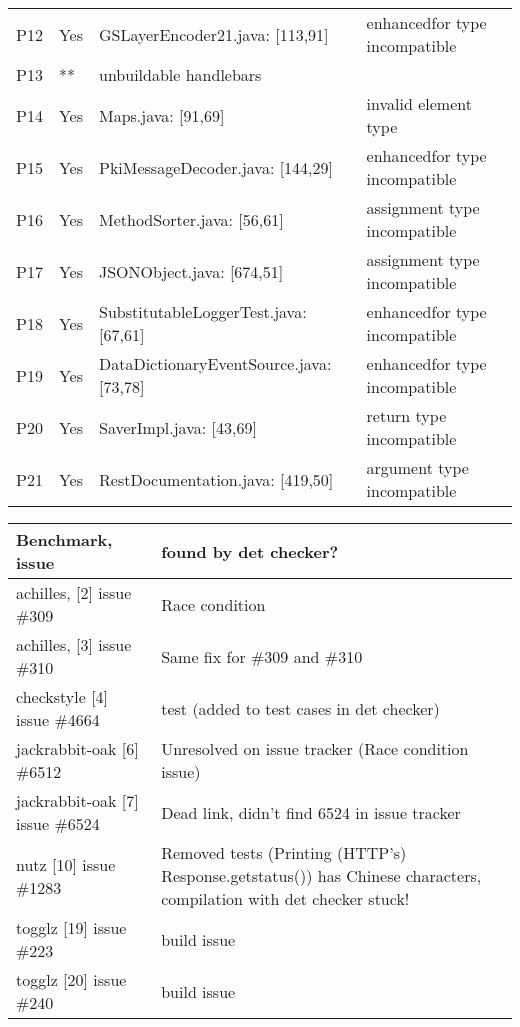 \begin{table}[]
\begin{tabular}{|p{1.5cm}|p{1cm}|p{5cm}|p{5cm}|}
        P12 & Yes  & GSLayerEncoder21.java: [113,91]  & enhancedfor type incompatible \\
        P13 & ** & unbuildable handlebars &  \\
        P14 & Yes  & Maps.java: [91,69] & invalid element type   \\
        P15 & Yes & PkiMessageDecoder.java: [144,29]  &  enhancedfor type incompatible  \\
        P16 & Yes & MethodSorter.java: [56,61]  & assignment type incompatible  \\
        P17 & Yes & JSONObject.java: [674,51]  & assignment type incompatible  \\
        P18 & Yes & SubstitutableLoggerTest.java: [67,61]   & enhancedfor type incompatible  \\
        P19 & Yes & DataDictionaryEventSource.java: [73,78]  &  enhancedfor type incompatible  \\
        P20 & Yes & SaverImpl.java: [43,69]  &  return type incompatible  \\
        P21 & Yes & RestDocumentation.java: [419,50] &  argument type incompatible   \\ \hline
    \end{tabular}
\end{table}

\begin{table}[]
    \begin{tabular}{|l|p{5cm}|}
        \hline
        Benchmark, issue & found by det checker? \\ \hline
        achilles, [2] issue \#309 &  Race condition\\ \hline
        achilles, [3] issue \#310 & Same fix for \#309 and \#310 \\ \hline
        checkstyle [4] issue \#4664&test (added to test cases in det checker) \\ \hline
        jackrabbit-oak [6] \#6512&  Unresolved on issue tracker (Race condition issue) \\ \hline
        jackrabbit-oak [7] issue \#6524&  Dead link, didn't find 6524 in issue tracker \\ \hline
        nutz [10] issue \#1283 &  Removed tests (Printing (HTTP's) Response.getstatus()) has Chinese characters,
        compilation with det checker stuck!\\ \hline
        togglz [19] issue \#223 & build issue \\ \hline
        togglz [20] issue \#240 &  build issue\\ \hline
    \end{tabular}
\end{table}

= = = = = = =

What is required: A word-for-word copy of the records is required. Leave out every picture.

Completed task:
 \begin{table}[]
\begin{tabular}{|p{1.5cm}|p{1cm}|p{5cm}|p{5cm}|}
        P12 & Yes  & GSLayerEncoder21.java: [113,91]  & enhancedfor type incompatible \\
        P13 & ** & unbuildable handlebars &  \\
        P14 & Yes  & Maps.java: [91,69] & invalid element type   \\
        P15 & Yes & PkiMessageDecoder.java: [144,29]  &  enhancedfor type incompatible  \\
        P16 & Yes & MethodSorter.java: [56,61]  & assignment type incompatible  \\
        P17 & Yes & JSONObject.java: [674,51]  & assignment type incompatible  \\
        P18 & Yes & SubstitutableLoggerTest.java: [67,61]   & enhancedfor type incompatible  \\
        P19 & Yes & DataDictionaryEventSource.java: [73,78]  &  enhancedfor type incompatible  \\
        P20 & Yes & SaverImpl.java: [43,69]  &  return type incompatible  \\
        P21 & Yes & RestDocumentation.java: [419,50] &  argument type incompatible   \\ \hline
    \end{tabular}
\end{table}

\begin{table}[]
    \begin{tabular}{|l|p{5cm}|}
        \hline
        Benchmark, issue & found by det checker? \\ \hline
        achilles, [2] issue \#309 &  Race condition\\ \hline
        achilles, [3] issue \#310 & Same fix for \#309 and \#310 \\ \hline
        checkstyle [4] issue \#4664&test (added to test cases in det checker) \\ \hline
        jackrabbit-oak [6] \#6512&  Unresolved on issue tracker (Race condition issue) \\ \hline
        jackrabbit-oak [7] issue \#6524&  Dead link, didn't find 6524 in issue tracker \\ \hline
        nutz [10] issue \#1283 &  Removed tests (Printing (HTTP's) Response.getstatus()) has Chinese characters,
        compilation with det checker stuck!\\ \hline
        togglz [19] issue \#223 & build issue \\ \hline
        togglz [20] issue \#240 &  build issue\\ \hline
    \end{tabular}
\end{table}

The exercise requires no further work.